(Records from a collection)
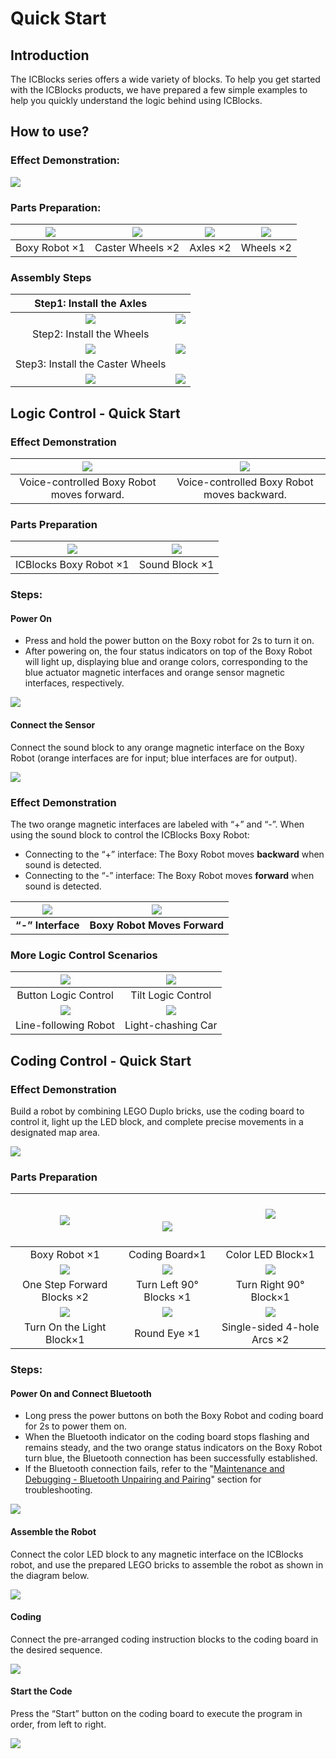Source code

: # Quick Start
## Introduction
The ICBlocks series offers a wide variety of blocks. To help you get started with the ICBlocks products, we have prepared a few simple examples to help you quickly understand the logic behind using ICBlocks.  

## How to use?
### Effect Demonstration:  
![](img2/Introduction01.png)

### Parts Preparation:  
| ![](img2/Introduction02.png)  | ![](img2/Introduction03.png)<br/>  | ![](img2/Introduction04.png)  | ![](img2/Introduction05.png)  |
| :---: | :---: | :---: | :---: |
| Boxy Robot   ×1 | Caster Wheels   ×2 | Axles   ×2 | Wheels   ×2 |


### Assembly Steps  
| Step1: Install the Axles   | |
| :---: | --- |
| ![](img2/Introduction06.png) | ![](img2/Introduction07.png) |
| Step2: Install the Wheels   | |
| ![](img2/Introduction08.png) | ![](img2/Introduction09.png) |
| Step3: Install the Caster Wheels | |
| ![](img2/Introduction10.png) | ![](img2/Introduction11.png) |


## Logic Control - Quick Start  
### Effect Demonstration  
| ![](img2/Introduction12.gif) | ![](img2/Introduction13.gif)   |
| :---: | :---: |
| Voice-controlled Boxy Robot moves forward.   | Voice-controlled Boxy Robot moves backward.  |


### Parts Preparation  
| ![](img2/Introduction13.png) | ![](img2/Introduction14.png) |
| :---: | :---: |
| ICBlocks Boxy Robot   ×1 | Sound Block ×1 |


### Steps:  
#### Power On   
+ Press and hold the power button on the Boxy robot for 2s to turn it on.
+ After powering on, the four status indicators on top of the Boxy Robot will light up, displaying blue and orange colors, corresponding to the blue actuator magnetic interfaces and orange sensor magnetic interfaces, respectively.

![](img2/Introduction15.gif)

#### Connect the Sensor  
Connect the sound block to any orange magnetic interface on the Boxy Robot (orange interfaces are for input; blue interfaces are for output).  

![](img2/Introduction16.gif)



### Effect Demonstration  
The two orange magnetic interfaces are labeled with “+” and “-”. When using the sound block to control the ICBlocks  Boxy Robot:  

+ Connecting to the “+” interface: The Boxy Robot moves **backward** when sound is detected.
+ Connecting to the “-” interface: The Boxy Robot moves **forward** when sound is detected.

| ![](img2/Introduction17.gif) | ![](img2/Introduction18.gif) |
| :---: | :---: |
| **“-” Interface** | **Boxy Robot Moves Forward** | **“+” Interface** | **Boxy Robot Moves Backward** |


###  More Logic Control Scenarios  
| ![](img2/Introduction19.gif)  | ![](img2/Introduction20.gif) |
| :---: | :---: |
| Button Logic Control   | Tilt Logic Control   |
| ![](img2/Introduction21.gif) | ![](img2/Introduction22.gif) |
| Line-following Robot   | Light-chashing Car   |


## Coding Control - Quick Start  
### Effect Demonstration  
Build a robot by combining LEGO Duplo bricks, use the coding board to control it, light up the LED block, and complete precise movements in a designated map area.  

![](img2/Introduction23.gif)



### Parts Preparation  
| ![](img2/Introduction24.png) | <br/><br/>![](img2/Introduction25.png)<br/><br/> | ![](img2/Introduction26.png)<br/><br/> |
| :---: | :---: | :---: |
| Boxy Robot ×1 | Coding Board×1 | Color LED Block×1 |
| ![](img2/Introduction27.png)<br/> | ![](img2/Introduction28.png)<br/> | ![](img2/Introduction29.png)<br/> |
| One Step Forward Blocks ×2 | Turn Left 90° Blocks ×1 | Turn Right 90° Block×1 |
| ![](img2/Introduction30.png)<br/> | ![](img2/Introduction31.png)<br/> | ![](img2/Introduction32.png)<br/> |
| Turn On the Light Block×1 |  Round Eye  ×1 |  Single-sided 4-hole Arcs  ×2 |


### Steps:  
#### Power On and Connect Bluetooth  
+ Long press the power buttons on both the Boxy Robot and coding board for 2s to power them on.
+ When the Bluetooth indicator on the coding board stops flashing and remains steady, and the two orange status indicators on the Boxy Robot turn blue, the Bluetooth connection has been successfully established.
+ If the Bluetooth connection fails, refer to the "[Maintenance and Debugging - Bluetooth Unpairing and Pairing](https://www.yuque.com/g/crystal-vzc6k/cfl3ix/kthkmblon2x7lto6/collaborator/join?token=AqV5B0GuOdypecmQ&source=doc_collaborator#%20《Bluetooth%20Unpairing%20and%20Pairing》)" section for troubleshooting.

![](img2/Introduction33.gif)

#### Assemble the Robot  
Connect the color LED block to any magnetic interface on the ICBlocks robot, and use the prepared LEGO bricks to assemble the robot as shown in the diagram below.  

![](img2/Introduction34.gif)

#### Coding
Connect the pre-arranged coding instruction blocks to the coding board in the desired sequence.  

![](img2/Introduction35.gif)

#### Start the Code
Press the “Start” button on the coding board to execute the program in order, from left to right.  

![](img2/Introduction36.gif)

• WHAT YOU HAVE TO DO
Retype, exactly and in full, the lines above from the one containing "Caster Wheels | |" through the one containing "turn it on.".

• FINAL ANSWER
| Step3: Install the Caster Wheels | |
| ![](img2/Introduction10.png) | ![](img2/Introduction11.png) |


## Logic Control - Quick Start  
### Effect Demonstration  
| ![](img2/Introduction12.gif) | ![](img2/Introduction13.gif)   |
| :---: | :---: |
| Voice-controlled Boxy Robot moves forward.   | Voice-controlled Boxy Robot moves backward.  |


### Parts Preparation  
| ![](img2/Introduction13.png) | ![](img2/Introduction14.png) |
| :---: | :---: |
| ICBlocks Boxy Robot   ×1 | Sound Block ×1 |


### Steps:  
#### Power On   
+ Press and hold the power button on the Boxy robot for 2s to turn it on.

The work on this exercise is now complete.